(Beginning of The records)
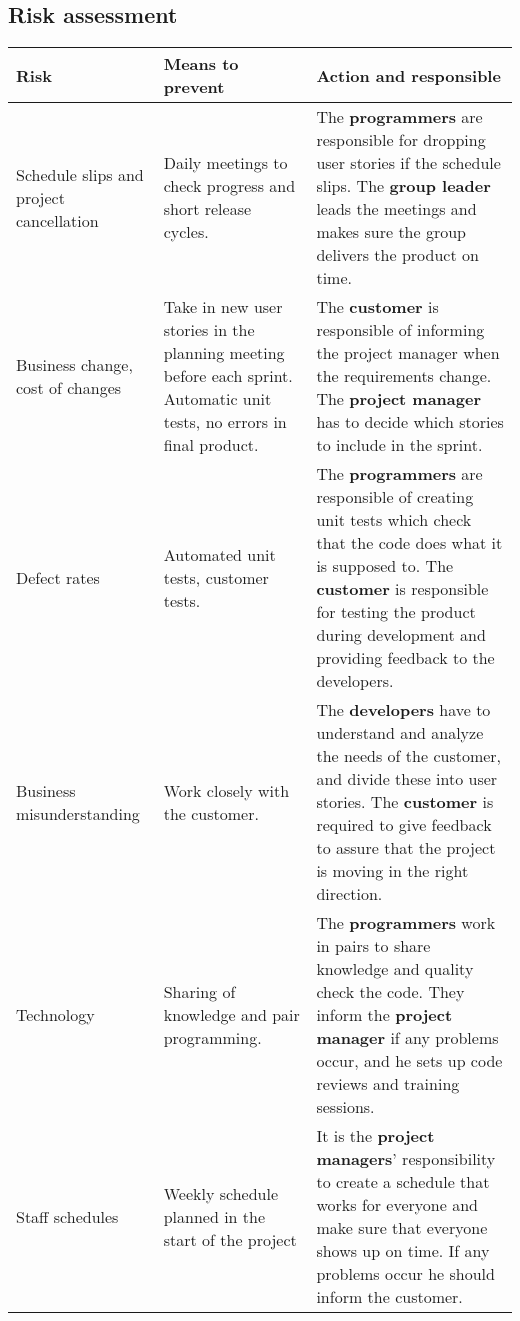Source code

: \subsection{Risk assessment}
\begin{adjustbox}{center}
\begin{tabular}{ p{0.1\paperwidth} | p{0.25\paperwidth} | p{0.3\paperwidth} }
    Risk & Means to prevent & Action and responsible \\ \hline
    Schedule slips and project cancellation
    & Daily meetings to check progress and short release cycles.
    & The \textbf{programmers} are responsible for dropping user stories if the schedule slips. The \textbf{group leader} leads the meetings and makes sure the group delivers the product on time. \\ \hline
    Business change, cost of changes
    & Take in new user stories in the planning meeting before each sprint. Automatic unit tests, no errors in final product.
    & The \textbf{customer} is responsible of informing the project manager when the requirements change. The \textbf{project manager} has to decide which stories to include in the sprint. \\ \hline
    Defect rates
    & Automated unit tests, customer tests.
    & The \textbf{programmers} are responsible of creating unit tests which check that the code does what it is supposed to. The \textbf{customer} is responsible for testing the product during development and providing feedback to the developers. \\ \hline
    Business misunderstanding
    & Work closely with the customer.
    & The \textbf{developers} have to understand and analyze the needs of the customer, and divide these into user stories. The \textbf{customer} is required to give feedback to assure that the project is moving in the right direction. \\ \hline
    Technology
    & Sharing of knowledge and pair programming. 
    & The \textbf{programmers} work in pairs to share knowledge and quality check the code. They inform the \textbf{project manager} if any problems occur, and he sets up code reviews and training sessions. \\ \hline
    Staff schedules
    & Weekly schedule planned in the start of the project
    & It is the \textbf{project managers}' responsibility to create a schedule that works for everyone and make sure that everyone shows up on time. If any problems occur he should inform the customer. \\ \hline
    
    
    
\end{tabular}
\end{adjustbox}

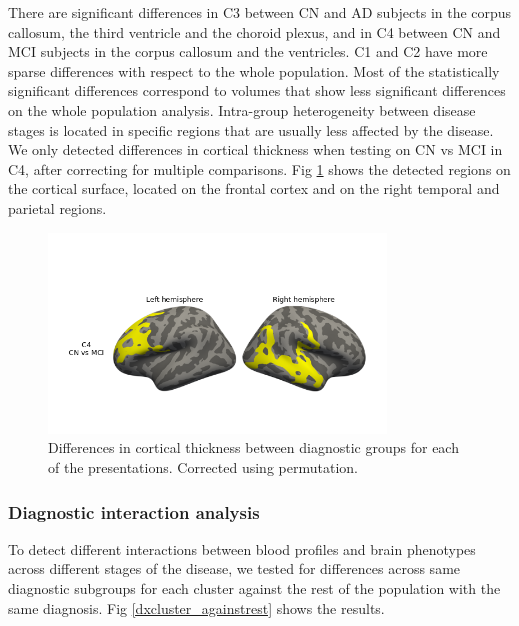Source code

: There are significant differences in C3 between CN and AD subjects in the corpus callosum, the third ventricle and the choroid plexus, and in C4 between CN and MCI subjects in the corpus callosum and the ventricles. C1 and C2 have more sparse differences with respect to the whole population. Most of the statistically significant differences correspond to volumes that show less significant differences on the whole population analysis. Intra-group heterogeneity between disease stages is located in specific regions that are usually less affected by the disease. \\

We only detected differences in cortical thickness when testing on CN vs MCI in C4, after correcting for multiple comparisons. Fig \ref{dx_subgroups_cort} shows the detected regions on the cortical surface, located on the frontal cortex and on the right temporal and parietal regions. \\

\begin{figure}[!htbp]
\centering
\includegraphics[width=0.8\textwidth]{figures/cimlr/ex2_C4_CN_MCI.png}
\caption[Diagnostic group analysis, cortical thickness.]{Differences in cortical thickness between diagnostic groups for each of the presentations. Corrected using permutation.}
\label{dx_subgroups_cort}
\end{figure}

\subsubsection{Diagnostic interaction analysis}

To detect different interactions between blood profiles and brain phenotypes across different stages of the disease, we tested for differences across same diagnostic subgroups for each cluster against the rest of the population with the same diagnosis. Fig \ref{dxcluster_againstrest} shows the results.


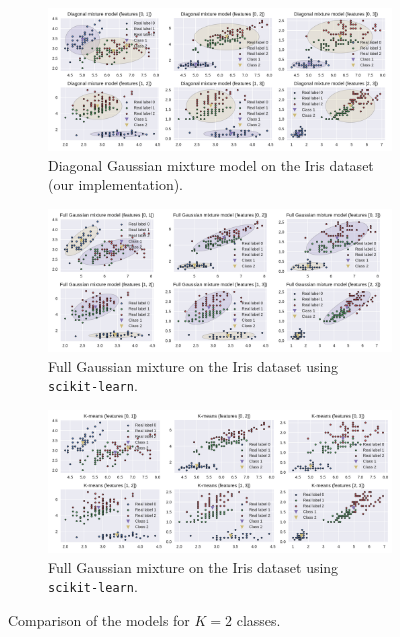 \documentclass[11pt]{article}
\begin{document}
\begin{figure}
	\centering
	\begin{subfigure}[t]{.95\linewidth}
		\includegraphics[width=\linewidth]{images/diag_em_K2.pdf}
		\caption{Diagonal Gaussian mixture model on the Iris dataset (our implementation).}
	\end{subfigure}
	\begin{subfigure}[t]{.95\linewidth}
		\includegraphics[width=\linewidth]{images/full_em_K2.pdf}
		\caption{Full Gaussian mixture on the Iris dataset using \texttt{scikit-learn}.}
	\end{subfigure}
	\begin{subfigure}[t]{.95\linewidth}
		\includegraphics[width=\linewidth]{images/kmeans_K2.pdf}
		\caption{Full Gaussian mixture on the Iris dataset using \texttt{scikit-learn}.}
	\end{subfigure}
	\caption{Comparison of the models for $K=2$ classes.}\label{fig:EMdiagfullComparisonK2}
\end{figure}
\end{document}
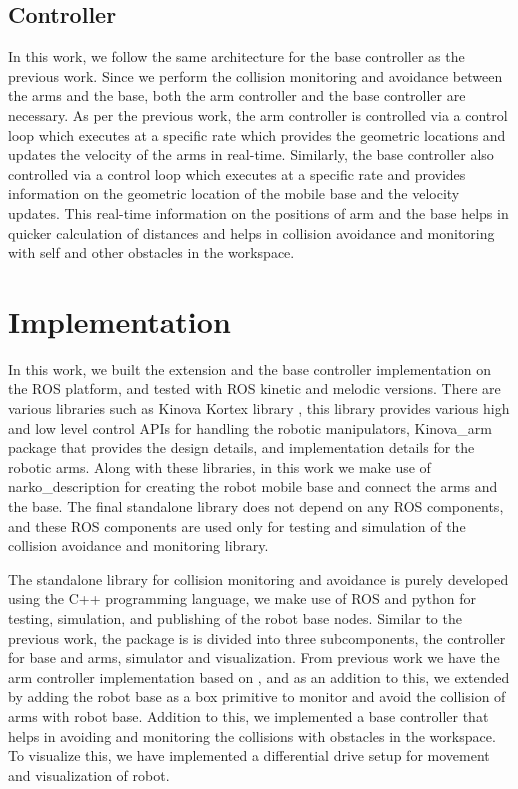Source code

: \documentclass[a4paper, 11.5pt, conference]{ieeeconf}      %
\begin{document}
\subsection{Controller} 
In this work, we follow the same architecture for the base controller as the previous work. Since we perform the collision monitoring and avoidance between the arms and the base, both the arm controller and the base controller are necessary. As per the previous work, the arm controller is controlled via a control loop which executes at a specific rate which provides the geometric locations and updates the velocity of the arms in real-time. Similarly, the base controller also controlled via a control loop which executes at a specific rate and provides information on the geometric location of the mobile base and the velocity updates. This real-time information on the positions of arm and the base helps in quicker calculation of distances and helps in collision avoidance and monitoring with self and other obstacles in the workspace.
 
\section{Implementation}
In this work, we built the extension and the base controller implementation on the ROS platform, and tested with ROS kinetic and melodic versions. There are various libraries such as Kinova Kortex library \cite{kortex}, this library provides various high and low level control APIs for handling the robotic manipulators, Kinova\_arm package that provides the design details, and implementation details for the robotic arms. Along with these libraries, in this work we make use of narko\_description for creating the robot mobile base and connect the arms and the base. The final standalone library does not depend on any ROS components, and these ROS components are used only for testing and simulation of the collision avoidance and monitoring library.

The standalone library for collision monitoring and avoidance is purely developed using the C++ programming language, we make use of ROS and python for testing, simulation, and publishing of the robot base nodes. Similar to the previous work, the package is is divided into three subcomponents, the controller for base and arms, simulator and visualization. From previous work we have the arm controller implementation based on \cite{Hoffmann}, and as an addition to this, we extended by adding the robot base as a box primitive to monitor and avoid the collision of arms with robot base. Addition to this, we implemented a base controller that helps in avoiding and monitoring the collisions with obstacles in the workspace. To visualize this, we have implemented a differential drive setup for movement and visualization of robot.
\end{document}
(End of The records)
__Your goal__: Transcribe all of the material exactly and leave out its pictures.

__Output__:
Source code

: \subsection{Risk assessment}
\begin{adjustbox}{center}
\begin{tabular}{ p{0.1\paperwidth} | p{0.25\paperwidth} | p{0.3\paperwidth} }
    Risk & Means to prevent & Action and responsible \\ \hline
    Schedule slips and project cancellation
    & Daily meetings to check progress and short release cycles.
    & The \textbf{programmers} are responsible for dropping user stories if the schedule slips. The \textbf{group leader} leads the meetings and makes sure the group delivers the product on time. \\ \hline
    Business change, cost of changes
    & Take in new user stories in the planning meeting before each sprint. Automatic unit tests, no errors in final product.
    & The \textbf{customer} is responsible of informing the project manager when the requirements change. The \textbf{project manager} has to decide which stories to include in the sprint. \\ \hline
    Defect rates
    & Automated unit tests, customer tests.
    & The \textbf{programmers} are responsible of creating unit tests which check that the code does what it is supposed to. The \textbf{customer} is responsible for testing the product during development and providing feedback to the developers. \\ \hline
    Business misunderstanding
    & Work closely with the customer.
    & The \textbf{developers} have to understand and analyze the needs of the customer, and divide these into user stories. The \textbf{customer} is required to give feedback to assure that the project is moving in the right direction. \\ \hline
    Technology
    & Sharing of knowledge and pair programming. 
    & The \textbf{programmers} work in pairs to share knowledge and quality check the code. They inform the \textbf{project manager} if any problems occur, and he sets up code reviews and training sessions. \\ \hline
    Staff schedules
    & Weekly schedule planned in the start of the project
    & It is the \textbf{project managers}' responsibility to create a schedule that works for everyone and make sure that everyone shows up on time. If any problems occur he should inform the customer. \\ \hline
    
    
    
\end{tabular}
\end{adjustbox}

Source code

: There are significant differences in C3 between CN and AD subjects in the corpus callosum, the third ventricle and the choroid plexus, and in C4 between CN and MCI subjects in the corpus callosum and the ventricles. C1 and C2 have more sparse differences with respect to the whole population. Most of the statistically significant differences correspond to volumes that show less significant differences on the whole population analysis. Intra-group heterogeneity between disease stages is located in specific regions that are usually less affected by the disease. \\

We only detected differences in cortical thickness when testing on CN vs MCI in C4, after correcting for multiple comparisons. Fig \ref{dx_subgroups_cort} shows the detected regions on the cortical surface, located on the frontal cortex and on the right temporal and parietal regions. \\

\begin{figure}[!htbp]
\centering
\includegraphics[width=0.8\textwidth]{figures/cimlr/ex2_C4_CN_MCI.png}
\caption[Diagnostic group analysis, cortical thickness.]{Differences in cortical thickness between diagnostic groups for each of the presentations. Corrected using permutation.}
\label{dx_subgroups_cort}
\end{figure}

\subsubsection{Diagnostic interaction analysis}

To detect different interactions between blood profiles and brain phenotypes across different stages of the disease, we tested for differences across same diagnostic subgroups for each cluster against the rest of the population with the same diagnosis. Fig \ref{dxcluster_againstrest} shows the results.


 \documentclass[11pt]{article}
\begin{document}
\begin{figure}
	\centering
	\begin{subfigure}[t]{.95\linewidth}
		\includegraphics[width=\linewidth]{images/diag_em_K2.pdf}
		\caption{Diagonal Gaussian mixture model on the Iris dataset (our implementation).}
	\end{subfigure}
	\begin{subfigure}[t]{.95\linewidth}
		\includegraphics[width=\linewidth]{images/full_em_K2.pdf}
		\caption{Full Gaussian mixture on the Iris dataset using \texttt{scikit-learn}.}
	\end{subfigure}
	\begin{subfigure}[t]{.95\linewidth}
		\includegraphics[width=\linewidth]{images/kmeans_K2.pdf}
		\caption{Full Gaussian mixture on the Iris dataset using \texttt{scikit-learn}.}
	\end{subfigure}
	\caption{Comparison of the models for $K=2$ classes.}\label{fig:EMdiagfullComparisonK2}
\end{figure}
\end{document}
Source code

: \documentclass[a4paper, 11.5pt, conference]{ieeeconf}      %
\begin{document}
\subsection{Controller} 
In this work, we follow the same architecture for the base controller as the previous work. Since we perform the collision monitoring and avoidance between the arms and the base, both the arm controller and the base controller are necessary. As per the previous work, the arm controller is controlled via a control loop which executes at a specific rate which provides the geometric locations and updates the velocity of the arms in real-time. Similarly, the base controller also controlled via a control loop which executes at a specific rate and provides information on the geometric location of the mobile base and the velocity updates. This real-time information on the positions of arm and the base helps in quicker calculation of distances and helps in collision avoidance and monitoring with self and other obstacles in the workspace.
 
\section{Implementation}
In this work, we built the extension and the base controller implementation on the ROS platform, and tested with ROS kinetic and melodic versions. There are various libraries such as Kinova Kortex library \cite{kortex}, this library provides various high and low level control APIs for handling the robotic manipulators, Kinova\_arm package that provides the design details, and implementation details for the robotic arms. Along with these libraries, in this work we make use of narko\_description for creating the robot mobile base and connect the arms and the base. The final standalone library does not depend on any ROS components, and these ROS components are used only for testing and simulation of the collision avoidance and monitoring library.

The standalone library for collision monitoring and avoidance is purely developed using the C++ programming language, we make use of ROS and python for testing, simulation, and publishing of the robot base nodes. Similar to the previous work, the package is is divided into three subcomponents, the controller for base and arms, simulator and visualization. From previous work we have the arm controller implementation based on \cite{Hoffmann}, and as an addition to this, we extended by adding the robot base as a box primitive to monitor and avoid the collision of arms with robot base. Addition to this, we implemented a base controller that helps in avoiding and monitoring the collisions with obstacles in the workspace. To visualize this, we have implemented a differential drive setup for movement and visualization of robot.
\end{document}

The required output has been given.